Directions:
Return, word for word, the lines of the listing below from the one with "Perhaps a better" through the one with "In particular, Grier, Pashayan, and", and no other lines.

■ ■ ■ ■ ■ ■ ■

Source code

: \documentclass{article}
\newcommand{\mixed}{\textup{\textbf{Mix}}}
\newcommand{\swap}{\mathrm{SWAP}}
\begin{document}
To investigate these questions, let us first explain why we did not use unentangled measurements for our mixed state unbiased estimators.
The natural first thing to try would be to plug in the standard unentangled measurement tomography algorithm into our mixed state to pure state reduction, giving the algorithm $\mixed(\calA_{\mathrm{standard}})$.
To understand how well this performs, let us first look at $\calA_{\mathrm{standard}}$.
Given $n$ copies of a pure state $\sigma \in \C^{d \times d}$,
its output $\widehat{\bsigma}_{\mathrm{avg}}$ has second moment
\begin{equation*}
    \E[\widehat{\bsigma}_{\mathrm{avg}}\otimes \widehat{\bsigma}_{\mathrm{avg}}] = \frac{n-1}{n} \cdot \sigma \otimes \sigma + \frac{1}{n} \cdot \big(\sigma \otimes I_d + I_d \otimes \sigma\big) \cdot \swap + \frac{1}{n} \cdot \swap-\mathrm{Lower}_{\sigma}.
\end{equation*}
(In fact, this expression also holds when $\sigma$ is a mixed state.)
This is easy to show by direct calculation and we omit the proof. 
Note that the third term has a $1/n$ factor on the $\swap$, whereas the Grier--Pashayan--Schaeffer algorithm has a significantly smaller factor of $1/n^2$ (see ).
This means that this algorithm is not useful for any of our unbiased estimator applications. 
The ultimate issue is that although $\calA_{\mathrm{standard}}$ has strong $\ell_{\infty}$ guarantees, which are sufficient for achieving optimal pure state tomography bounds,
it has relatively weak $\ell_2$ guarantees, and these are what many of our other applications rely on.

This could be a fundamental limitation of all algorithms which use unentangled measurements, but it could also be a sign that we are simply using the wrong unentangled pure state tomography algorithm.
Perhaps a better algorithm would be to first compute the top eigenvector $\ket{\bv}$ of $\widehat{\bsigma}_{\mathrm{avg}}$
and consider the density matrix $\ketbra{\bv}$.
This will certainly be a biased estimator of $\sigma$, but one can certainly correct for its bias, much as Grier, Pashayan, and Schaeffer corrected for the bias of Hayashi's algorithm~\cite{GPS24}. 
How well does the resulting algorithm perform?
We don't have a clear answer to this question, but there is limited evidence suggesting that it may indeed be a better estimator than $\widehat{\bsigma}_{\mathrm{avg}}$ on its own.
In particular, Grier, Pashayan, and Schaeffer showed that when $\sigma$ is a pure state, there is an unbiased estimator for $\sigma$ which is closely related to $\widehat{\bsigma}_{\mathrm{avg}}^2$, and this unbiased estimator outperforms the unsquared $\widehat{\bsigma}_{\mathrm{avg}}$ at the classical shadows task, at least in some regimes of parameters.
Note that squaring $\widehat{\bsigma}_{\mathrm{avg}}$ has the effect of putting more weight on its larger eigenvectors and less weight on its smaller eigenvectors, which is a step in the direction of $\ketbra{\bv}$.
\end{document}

■ ■ ■ ■ ■ ■ ■

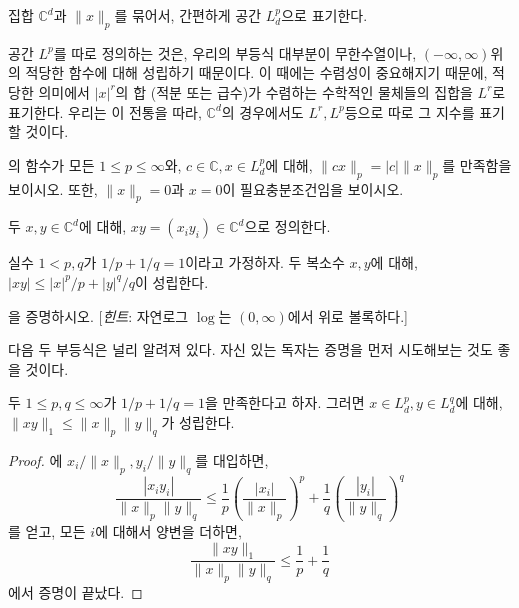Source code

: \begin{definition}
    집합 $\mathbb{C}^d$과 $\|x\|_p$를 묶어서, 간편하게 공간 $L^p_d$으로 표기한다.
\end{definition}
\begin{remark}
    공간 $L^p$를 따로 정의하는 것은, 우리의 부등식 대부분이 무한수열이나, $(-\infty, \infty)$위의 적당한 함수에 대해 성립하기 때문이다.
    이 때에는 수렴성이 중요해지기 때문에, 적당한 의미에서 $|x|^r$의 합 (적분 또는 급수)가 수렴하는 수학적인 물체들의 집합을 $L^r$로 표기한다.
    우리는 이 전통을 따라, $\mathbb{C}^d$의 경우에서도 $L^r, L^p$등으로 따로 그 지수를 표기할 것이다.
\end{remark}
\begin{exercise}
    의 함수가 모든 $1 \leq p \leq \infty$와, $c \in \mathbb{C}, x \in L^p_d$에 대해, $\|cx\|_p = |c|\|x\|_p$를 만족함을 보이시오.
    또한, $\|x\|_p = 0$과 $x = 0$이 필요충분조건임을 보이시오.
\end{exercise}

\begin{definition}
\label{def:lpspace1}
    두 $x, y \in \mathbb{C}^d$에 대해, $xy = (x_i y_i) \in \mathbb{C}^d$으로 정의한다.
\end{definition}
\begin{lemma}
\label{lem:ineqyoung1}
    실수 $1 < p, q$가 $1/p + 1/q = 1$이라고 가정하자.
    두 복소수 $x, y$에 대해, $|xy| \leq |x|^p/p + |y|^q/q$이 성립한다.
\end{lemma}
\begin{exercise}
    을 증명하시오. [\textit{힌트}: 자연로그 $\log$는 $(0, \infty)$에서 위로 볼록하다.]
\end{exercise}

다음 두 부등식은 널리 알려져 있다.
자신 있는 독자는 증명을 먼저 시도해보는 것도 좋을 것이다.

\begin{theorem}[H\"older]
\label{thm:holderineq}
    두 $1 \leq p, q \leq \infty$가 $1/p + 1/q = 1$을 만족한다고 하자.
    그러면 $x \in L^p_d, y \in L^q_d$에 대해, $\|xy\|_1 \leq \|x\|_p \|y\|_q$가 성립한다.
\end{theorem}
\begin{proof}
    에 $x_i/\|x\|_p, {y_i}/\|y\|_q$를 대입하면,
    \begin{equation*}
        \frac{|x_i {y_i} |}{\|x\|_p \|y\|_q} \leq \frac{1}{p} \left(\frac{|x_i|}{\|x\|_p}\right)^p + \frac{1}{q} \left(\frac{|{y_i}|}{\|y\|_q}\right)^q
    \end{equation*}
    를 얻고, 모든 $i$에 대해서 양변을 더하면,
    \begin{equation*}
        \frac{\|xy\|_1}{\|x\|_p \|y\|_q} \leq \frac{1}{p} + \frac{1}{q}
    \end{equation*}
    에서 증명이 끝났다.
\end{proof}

■ ■ ■ ■ ■ ■ ■

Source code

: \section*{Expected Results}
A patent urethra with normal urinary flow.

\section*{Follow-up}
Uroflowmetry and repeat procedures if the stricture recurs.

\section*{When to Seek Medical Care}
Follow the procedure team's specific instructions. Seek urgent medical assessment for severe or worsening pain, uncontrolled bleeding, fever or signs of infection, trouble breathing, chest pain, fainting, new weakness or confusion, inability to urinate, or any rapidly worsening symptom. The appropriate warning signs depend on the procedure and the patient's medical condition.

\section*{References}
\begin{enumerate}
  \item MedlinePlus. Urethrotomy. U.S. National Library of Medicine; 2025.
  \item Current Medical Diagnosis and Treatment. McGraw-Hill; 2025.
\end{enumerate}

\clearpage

■ ■ ■ ■ ■ ■ ■

Exercise solution:
Perhaps a better algorithm would be to first compute the top eigenvector $\ket{\bv}$ of $\widehat{\bsigma}_{\mathrm{avg}}$
and consider the density matrix $\ketbra{\bv}$.
This will certainly be a biased estimator of $\sigma$, but one can certainly correct for its bias, much as Grier, Pashayan, and Schaeffer corrected for the bias of Hayashi's algorithm~\cite{GPS24}. 
How well does the resulting algorithm perform?
We don't have a clear answer to this question, but there is limited evidence suggesting that it may indeed be a better estimator than $\widehat{\bsigma}_{\mathrm{avg}}$ on its own.
In particular, Grier, Pashayan, and Schaeffer showed that when $\sigma$ is a pure state, there is an unbiased estimator for $\sigma$ which is closely related to $\widehat{\bsigma}_{\mathrm{avg}}^2$, and this unbiased estimator outperforms the unsquared $\widehat{\bsigma}_{\mathrm{avg}}$ at the classical shadows task, at least in some regimes of parameters.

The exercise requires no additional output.